**What you should do**
Copy every line of the data that includes the string "learning".

**Supplied information**
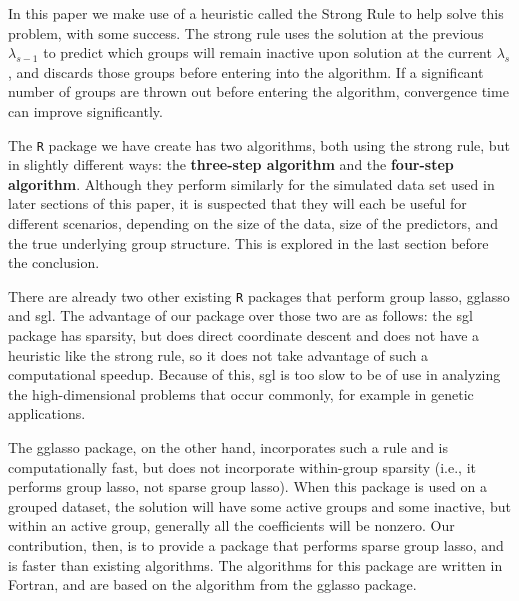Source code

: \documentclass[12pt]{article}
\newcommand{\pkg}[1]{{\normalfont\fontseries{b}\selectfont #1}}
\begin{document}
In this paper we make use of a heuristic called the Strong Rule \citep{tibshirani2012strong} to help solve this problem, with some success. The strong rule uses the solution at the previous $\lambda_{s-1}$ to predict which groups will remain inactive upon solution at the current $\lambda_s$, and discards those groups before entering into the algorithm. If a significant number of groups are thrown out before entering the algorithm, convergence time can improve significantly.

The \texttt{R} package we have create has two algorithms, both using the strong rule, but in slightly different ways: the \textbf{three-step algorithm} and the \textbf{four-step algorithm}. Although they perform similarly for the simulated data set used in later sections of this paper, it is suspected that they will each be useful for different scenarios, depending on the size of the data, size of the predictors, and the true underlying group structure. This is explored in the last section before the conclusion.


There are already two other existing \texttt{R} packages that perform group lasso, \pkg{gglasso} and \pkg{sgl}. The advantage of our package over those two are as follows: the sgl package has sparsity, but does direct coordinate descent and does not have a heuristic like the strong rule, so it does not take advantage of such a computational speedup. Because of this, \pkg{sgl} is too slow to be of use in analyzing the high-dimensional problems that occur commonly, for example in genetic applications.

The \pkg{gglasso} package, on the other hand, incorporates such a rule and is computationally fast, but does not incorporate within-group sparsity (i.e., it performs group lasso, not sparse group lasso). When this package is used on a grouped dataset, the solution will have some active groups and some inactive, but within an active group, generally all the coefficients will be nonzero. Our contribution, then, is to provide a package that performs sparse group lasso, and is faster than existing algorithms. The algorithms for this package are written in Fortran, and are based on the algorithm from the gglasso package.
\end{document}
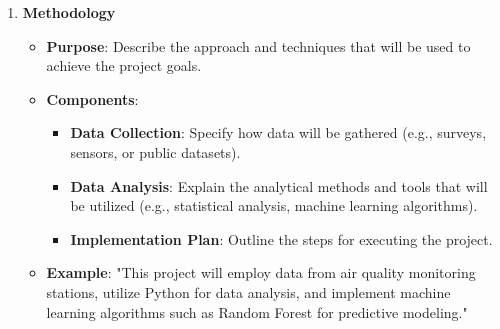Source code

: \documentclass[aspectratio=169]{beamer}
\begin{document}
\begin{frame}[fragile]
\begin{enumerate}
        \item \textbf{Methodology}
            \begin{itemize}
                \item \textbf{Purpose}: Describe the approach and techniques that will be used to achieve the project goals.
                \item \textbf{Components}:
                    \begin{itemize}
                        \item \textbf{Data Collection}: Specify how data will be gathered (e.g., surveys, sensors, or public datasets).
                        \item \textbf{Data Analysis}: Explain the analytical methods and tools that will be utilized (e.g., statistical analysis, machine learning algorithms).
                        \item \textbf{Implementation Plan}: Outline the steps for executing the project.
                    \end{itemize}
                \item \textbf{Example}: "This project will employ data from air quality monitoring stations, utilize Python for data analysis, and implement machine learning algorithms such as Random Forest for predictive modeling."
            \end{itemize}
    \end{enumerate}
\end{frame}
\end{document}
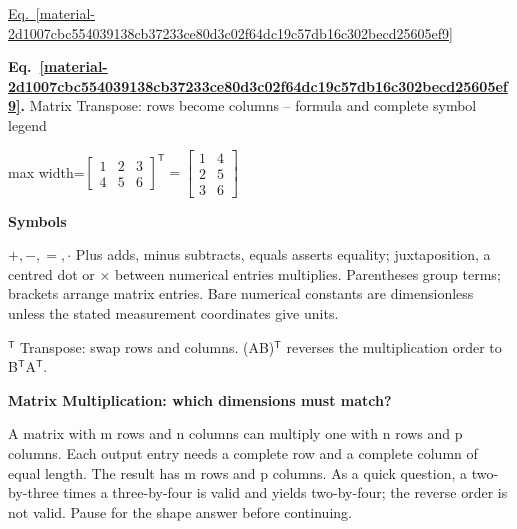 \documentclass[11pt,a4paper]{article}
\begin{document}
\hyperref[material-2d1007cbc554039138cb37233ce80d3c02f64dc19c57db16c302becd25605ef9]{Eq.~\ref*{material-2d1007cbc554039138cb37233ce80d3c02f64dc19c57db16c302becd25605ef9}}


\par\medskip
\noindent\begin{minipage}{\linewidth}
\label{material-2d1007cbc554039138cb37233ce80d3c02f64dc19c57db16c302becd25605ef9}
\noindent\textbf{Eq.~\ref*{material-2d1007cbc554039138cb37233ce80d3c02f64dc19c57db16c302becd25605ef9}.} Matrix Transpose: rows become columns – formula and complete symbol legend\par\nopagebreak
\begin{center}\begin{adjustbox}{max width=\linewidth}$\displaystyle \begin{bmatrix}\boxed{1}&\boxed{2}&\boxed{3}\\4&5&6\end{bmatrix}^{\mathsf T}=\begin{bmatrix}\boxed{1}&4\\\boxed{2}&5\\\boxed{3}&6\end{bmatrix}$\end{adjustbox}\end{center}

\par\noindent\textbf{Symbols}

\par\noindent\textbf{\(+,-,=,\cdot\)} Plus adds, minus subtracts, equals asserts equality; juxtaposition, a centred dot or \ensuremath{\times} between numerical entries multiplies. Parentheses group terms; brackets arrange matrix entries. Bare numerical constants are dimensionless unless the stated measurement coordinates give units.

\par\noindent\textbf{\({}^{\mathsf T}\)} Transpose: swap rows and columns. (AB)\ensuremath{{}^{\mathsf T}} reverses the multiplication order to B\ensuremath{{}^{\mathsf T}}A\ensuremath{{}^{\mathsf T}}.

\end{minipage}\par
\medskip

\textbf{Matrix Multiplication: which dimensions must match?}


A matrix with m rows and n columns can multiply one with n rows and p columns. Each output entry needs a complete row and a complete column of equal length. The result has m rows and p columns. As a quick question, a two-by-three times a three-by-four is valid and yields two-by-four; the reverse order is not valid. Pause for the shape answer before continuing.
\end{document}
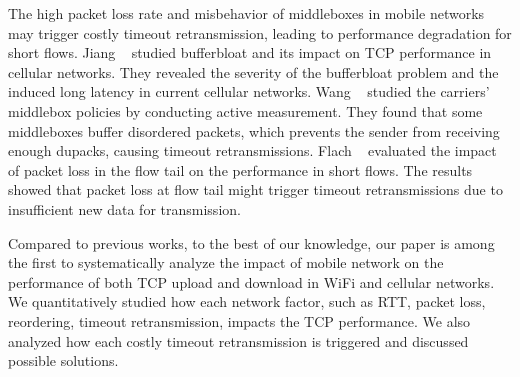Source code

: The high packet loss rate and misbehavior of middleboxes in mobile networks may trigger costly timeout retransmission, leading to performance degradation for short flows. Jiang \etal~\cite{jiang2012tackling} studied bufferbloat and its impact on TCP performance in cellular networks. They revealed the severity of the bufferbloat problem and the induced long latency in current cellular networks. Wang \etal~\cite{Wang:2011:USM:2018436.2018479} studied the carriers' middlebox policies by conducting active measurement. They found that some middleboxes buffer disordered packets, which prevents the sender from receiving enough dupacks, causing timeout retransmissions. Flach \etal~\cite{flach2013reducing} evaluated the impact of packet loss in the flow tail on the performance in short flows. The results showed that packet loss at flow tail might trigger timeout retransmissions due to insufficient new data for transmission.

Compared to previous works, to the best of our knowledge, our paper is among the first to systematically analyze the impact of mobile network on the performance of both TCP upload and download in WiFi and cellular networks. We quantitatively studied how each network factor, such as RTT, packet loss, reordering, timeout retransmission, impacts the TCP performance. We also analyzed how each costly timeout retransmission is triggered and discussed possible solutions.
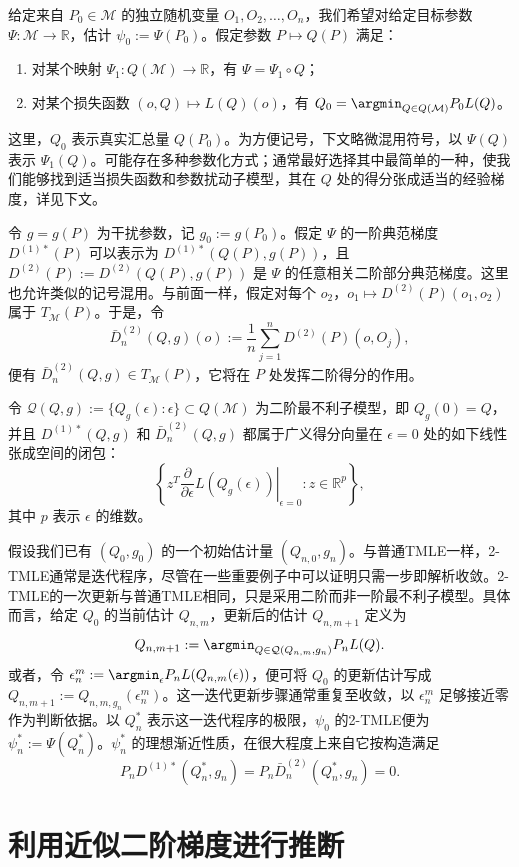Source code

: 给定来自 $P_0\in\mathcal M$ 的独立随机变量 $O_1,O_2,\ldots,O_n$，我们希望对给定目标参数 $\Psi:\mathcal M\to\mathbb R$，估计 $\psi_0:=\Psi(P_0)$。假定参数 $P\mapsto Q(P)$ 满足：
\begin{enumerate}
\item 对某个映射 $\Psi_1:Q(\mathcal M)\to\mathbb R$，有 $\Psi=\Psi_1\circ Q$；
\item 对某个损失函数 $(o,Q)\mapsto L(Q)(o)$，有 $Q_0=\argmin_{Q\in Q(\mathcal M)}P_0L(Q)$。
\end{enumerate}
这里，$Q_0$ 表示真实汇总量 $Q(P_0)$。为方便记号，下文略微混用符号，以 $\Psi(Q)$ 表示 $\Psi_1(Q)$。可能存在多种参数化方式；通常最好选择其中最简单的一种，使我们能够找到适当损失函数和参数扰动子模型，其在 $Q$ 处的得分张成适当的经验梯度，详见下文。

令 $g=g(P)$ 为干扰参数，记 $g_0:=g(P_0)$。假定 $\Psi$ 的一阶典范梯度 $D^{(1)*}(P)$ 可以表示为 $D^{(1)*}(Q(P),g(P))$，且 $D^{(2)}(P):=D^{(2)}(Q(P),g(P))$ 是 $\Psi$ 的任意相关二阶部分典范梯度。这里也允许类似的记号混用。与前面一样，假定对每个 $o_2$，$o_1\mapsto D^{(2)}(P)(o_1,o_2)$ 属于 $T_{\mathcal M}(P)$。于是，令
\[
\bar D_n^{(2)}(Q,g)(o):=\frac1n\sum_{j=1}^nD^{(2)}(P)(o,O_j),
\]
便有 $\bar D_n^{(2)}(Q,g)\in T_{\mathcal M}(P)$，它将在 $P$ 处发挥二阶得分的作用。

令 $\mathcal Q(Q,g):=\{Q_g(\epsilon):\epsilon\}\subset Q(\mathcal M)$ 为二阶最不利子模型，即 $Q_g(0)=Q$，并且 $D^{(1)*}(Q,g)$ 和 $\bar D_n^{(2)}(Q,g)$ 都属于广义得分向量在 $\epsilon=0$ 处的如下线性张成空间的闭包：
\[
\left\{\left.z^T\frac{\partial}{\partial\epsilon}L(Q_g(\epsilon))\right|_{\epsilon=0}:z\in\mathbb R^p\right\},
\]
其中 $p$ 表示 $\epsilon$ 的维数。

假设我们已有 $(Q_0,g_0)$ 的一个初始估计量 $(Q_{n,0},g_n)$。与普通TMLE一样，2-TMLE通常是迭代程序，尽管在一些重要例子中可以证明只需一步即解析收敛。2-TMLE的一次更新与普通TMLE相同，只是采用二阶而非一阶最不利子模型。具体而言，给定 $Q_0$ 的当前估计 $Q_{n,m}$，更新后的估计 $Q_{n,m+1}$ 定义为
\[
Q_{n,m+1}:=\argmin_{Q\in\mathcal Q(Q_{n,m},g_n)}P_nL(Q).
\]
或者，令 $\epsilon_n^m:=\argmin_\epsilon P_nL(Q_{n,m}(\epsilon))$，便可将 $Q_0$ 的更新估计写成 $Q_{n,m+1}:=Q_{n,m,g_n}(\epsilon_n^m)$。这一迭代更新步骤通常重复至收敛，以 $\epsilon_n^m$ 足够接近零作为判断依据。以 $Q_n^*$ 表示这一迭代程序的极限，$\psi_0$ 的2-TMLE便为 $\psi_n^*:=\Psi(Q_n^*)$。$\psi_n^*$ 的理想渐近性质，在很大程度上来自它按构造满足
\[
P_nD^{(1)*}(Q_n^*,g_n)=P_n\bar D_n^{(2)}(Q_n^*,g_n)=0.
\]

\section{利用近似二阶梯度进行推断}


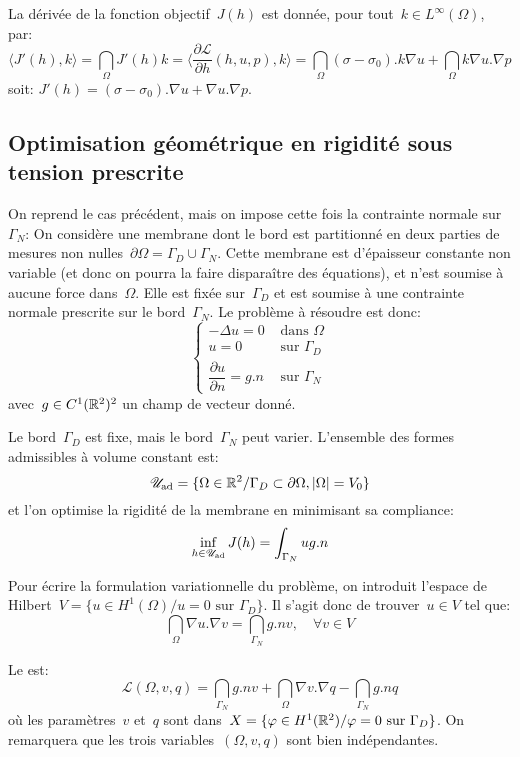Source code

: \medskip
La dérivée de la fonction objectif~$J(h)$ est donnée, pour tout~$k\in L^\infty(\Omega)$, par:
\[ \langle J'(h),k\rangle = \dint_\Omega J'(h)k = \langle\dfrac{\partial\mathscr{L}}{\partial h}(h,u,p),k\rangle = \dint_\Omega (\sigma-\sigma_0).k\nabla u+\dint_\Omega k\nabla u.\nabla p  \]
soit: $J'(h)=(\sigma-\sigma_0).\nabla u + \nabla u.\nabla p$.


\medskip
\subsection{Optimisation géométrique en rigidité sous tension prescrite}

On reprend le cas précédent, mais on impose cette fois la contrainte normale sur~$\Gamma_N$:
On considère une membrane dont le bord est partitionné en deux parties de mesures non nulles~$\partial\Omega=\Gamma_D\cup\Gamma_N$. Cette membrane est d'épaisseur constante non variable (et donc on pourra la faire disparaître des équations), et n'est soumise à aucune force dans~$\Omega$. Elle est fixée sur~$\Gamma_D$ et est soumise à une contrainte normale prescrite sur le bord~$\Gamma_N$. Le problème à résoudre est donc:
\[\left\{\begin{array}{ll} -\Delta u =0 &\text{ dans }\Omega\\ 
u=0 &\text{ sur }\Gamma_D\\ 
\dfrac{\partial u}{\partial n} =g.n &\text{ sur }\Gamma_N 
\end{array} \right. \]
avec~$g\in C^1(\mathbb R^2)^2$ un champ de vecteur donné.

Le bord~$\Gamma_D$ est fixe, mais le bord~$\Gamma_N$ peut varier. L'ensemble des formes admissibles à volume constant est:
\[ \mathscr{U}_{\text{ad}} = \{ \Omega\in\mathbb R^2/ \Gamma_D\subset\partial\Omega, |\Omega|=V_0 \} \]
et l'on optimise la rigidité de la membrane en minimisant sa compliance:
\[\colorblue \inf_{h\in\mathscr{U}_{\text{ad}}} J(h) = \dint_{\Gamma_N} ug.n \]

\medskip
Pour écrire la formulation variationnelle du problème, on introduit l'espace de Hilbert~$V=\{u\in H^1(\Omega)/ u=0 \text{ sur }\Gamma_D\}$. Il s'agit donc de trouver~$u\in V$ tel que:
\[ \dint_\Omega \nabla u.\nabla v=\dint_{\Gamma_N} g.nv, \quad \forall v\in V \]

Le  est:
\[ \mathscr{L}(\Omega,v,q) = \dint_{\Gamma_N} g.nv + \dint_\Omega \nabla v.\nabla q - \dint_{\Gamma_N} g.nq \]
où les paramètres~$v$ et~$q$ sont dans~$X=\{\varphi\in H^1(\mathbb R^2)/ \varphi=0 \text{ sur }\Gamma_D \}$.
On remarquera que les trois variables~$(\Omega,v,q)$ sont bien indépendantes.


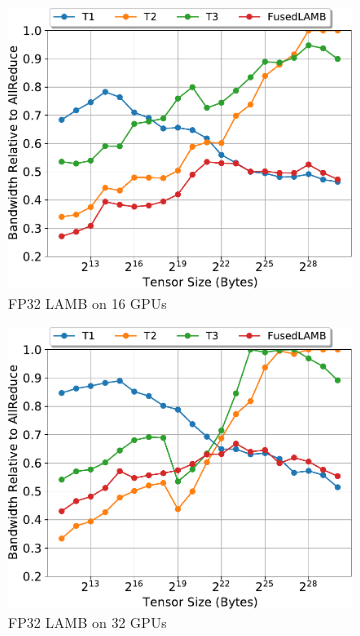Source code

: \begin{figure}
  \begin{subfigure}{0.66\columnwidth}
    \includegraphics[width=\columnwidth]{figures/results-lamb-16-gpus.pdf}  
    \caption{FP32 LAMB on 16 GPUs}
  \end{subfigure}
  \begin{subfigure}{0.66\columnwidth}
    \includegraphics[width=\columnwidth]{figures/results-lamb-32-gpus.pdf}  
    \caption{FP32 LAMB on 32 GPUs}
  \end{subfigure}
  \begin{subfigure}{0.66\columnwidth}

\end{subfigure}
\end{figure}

**Response to this task**
                        \item \textbf{Data Analysis}: Explain the analytical methods and tools that will be utilized (e.g., statistical analysis, machine learning algorithms).
                \item \textbf{Example}: "This project will employ data from air quality monitoring stations, utilize Python for data analysis, and implement machine learning algorithms such as Random Forest for predictive modeling."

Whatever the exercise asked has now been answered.